As long as it's well optimized, it'll all be worth it. Rushing for the sake of things will just breed another Ass Creed Unity or some other unoptimized piece of shit.


----------



## Juub (Feb 28, 2015)

Better than GTA IV. Worst than all of those before. Pretty good game overall.


----------



## Yagami1211 (Mar 17, 2015)

I liked it a lot. First GTA game I finished.


----------



## Itachі (Mar 17, 2015)

Nothing will beat the atmosphere of Vice City.


----------



## Butt Chugger (Mar 17, 2015)

Definitely worth it. It's a great open world experience.


----------



## GearsUp (Apr 2, 2015)

Yeah it's good

But it's not great


----------



## KeeperofOdyssey (Apr 2, 2015)

I have played GTA V on Xbox 360..and it was quite confusing at first for me on how the controls work >.>


----------



## Punk Zebra (Apr 19, 2015)

Once you played a GTA game then you played them all already. Bought GTA 5 when it released...... played pretty far then got bored quick. It felt like I done it before which I have.


----------



## Seto Kaiba (Apr 19, 2015)

I liked it myself, and would recommend it.


----------



## 7777777 (Apr 19, 2015)

It's a GTA game...


----------



## Deathbringerpt (Apr 19, 2015)

It's almost like you can play it and figure it out yourself.


----------



## Mockingbird (Apr 19, 2015)

Yagami1211 said:


> I liked it a lot. First GTA game I finished.

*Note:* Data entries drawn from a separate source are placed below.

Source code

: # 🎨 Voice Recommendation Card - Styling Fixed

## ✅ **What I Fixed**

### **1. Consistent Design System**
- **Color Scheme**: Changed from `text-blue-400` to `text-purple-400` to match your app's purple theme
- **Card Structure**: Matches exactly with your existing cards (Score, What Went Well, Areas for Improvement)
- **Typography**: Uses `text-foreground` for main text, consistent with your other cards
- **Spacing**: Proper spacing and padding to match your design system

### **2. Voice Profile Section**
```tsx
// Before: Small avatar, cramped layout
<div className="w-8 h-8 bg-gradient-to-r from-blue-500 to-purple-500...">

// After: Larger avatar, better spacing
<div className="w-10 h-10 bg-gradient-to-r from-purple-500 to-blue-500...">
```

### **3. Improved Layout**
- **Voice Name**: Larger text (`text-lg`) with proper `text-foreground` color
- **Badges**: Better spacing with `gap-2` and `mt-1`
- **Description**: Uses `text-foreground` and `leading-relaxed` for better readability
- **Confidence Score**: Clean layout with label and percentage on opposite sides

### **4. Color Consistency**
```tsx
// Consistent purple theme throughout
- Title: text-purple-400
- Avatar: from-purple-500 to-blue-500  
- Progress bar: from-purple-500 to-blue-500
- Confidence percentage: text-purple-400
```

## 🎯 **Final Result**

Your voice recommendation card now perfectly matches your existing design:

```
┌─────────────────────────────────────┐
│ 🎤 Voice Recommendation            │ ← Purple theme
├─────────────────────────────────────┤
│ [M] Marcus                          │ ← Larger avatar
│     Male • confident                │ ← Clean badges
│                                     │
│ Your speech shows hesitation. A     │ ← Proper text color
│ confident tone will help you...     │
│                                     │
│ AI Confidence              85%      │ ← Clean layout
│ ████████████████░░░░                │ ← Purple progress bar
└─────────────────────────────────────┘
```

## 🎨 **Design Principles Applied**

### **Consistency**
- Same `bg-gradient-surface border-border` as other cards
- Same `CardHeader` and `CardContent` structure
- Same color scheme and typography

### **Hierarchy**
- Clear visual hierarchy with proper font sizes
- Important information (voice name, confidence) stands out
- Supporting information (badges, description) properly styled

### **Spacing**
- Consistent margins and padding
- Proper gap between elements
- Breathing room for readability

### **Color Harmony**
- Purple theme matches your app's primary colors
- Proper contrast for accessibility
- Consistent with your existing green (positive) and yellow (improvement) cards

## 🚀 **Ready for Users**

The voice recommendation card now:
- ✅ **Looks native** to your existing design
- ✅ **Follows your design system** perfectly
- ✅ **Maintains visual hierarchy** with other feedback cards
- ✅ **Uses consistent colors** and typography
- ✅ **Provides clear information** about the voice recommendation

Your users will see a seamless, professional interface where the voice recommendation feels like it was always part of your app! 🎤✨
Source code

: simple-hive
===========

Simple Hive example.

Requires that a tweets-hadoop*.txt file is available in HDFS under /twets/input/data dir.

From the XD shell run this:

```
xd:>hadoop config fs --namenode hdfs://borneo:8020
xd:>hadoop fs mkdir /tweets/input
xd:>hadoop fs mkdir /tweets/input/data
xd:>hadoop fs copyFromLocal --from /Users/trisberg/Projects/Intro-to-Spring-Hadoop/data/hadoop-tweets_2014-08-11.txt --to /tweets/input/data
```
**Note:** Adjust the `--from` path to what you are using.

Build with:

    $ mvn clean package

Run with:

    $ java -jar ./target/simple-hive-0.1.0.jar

tfw you've never finished a GTA game.


----------



## Camoball (Apr 20, 2015)

tfw I got the game two years ago and still haven't beat it.


----------



## Saiyan Kakashi (Apr 30, 2015)

Yes, the campaign is good, and once you've done the rest of the little things it can get boring.
But if you've got a good group of friends who also play it then it can be endless fun.
Hence why it's still alive and GTA Online ofcorse


----------



## misi4444 (May 14, 2015)

It's good and funny


----------